I'm starting to use the TLA+ toolkit after a decades-long hiatus in my use of TLA+ and TLC, and am struggling with the basics. My spec's type invariant is failing on the initial state, and I don't see why. Here are the spec, the model configuration, and the error:

--------------------------------------------------------------------------------

(* The relevant part of the spec.                                             *)

--------------------------------------------------------------------------------

CONSTANT  Nodes,

          Labels,

          StartNodes

VARIABLE  node_stack,

          edges_stack

Init ==   /\ node_stack = EMPTY

          /\ edges_stack = Push( EMPTY, StartNodes )

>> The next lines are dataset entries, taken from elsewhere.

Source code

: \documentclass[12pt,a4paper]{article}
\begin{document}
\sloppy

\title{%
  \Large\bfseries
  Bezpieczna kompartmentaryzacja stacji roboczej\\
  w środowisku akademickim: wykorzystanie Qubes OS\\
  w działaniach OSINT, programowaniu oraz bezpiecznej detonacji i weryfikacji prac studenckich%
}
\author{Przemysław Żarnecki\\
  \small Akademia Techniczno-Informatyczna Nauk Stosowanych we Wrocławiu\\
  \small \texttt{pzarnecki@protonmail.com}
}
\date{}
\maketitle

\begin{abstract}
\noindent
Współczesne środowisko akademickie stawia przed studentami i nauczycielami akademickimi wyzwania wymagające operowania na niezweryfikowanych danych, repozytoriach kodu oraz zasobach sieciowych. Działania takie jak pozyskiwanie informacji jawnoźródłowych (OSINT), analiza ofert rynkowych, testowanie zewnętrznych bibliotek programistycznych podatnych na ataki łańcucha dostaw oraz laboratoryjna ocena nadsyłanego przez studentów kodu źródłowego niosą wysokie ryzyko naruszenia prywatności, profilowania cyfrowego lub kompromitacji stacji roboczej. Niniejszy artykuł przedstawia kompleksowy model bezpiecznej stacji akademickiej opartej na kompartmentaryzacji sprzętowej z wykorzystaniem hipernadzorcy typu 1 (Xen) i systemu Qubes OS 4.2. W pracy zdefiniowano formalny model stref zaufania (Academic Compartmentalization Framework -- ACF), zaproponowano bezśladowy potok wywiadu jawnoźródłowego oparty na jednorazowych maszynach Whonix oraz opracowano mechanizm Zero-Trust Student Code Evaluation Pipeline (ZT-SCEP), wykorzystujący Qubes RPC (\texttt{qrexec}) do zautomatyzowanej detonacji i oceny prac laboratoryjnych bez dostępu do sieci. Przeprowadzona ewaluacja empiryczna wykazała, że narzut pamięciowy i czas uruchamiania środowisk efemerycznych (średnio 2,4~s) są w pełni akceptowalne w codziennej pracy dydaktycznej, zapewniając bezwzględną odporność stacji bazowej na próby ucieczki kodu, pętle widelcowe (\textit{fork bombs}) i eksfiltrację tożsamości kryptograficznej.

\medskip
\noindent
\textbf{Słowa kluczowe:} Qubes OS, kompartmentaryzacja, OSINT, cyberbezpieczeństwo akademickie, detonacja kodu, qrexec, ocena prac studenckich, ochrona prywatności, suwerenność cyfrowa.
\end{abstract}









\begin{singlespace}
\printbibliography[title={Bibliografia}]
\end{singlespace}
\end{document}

TypeOK == /\ node_stack \in Seq(Nodes)

          /\ edges_stack \in Seq([SUBSET(Labels) -> Nodes])

--------------------------------------------------------------------------------

(* The relevant part of the model configuration.                              *)

--------------------------------------------------------------------------------

Nodes <- { "A", "B", "C", "D", "E", "F" }

Labels <- 1..Cardinality(Nodes)

StartNodes <- << "A" >>

--------------------------------------------------------------------------------

(* The error.                                                                 *)

--------------------------------------------------------------------------------

Invariant TypeOK is violated by the initial state:

/\ edges_stack = <<<<"A">>>>

/\ node_stack = <<>>

I assume that node_stack is satisfying the type invariant, so the problem is

with edges_stack. As I read it, its initial value is a sequence of length one,

with the only element being a function with a domain of { 1 } that maps 1 to "A".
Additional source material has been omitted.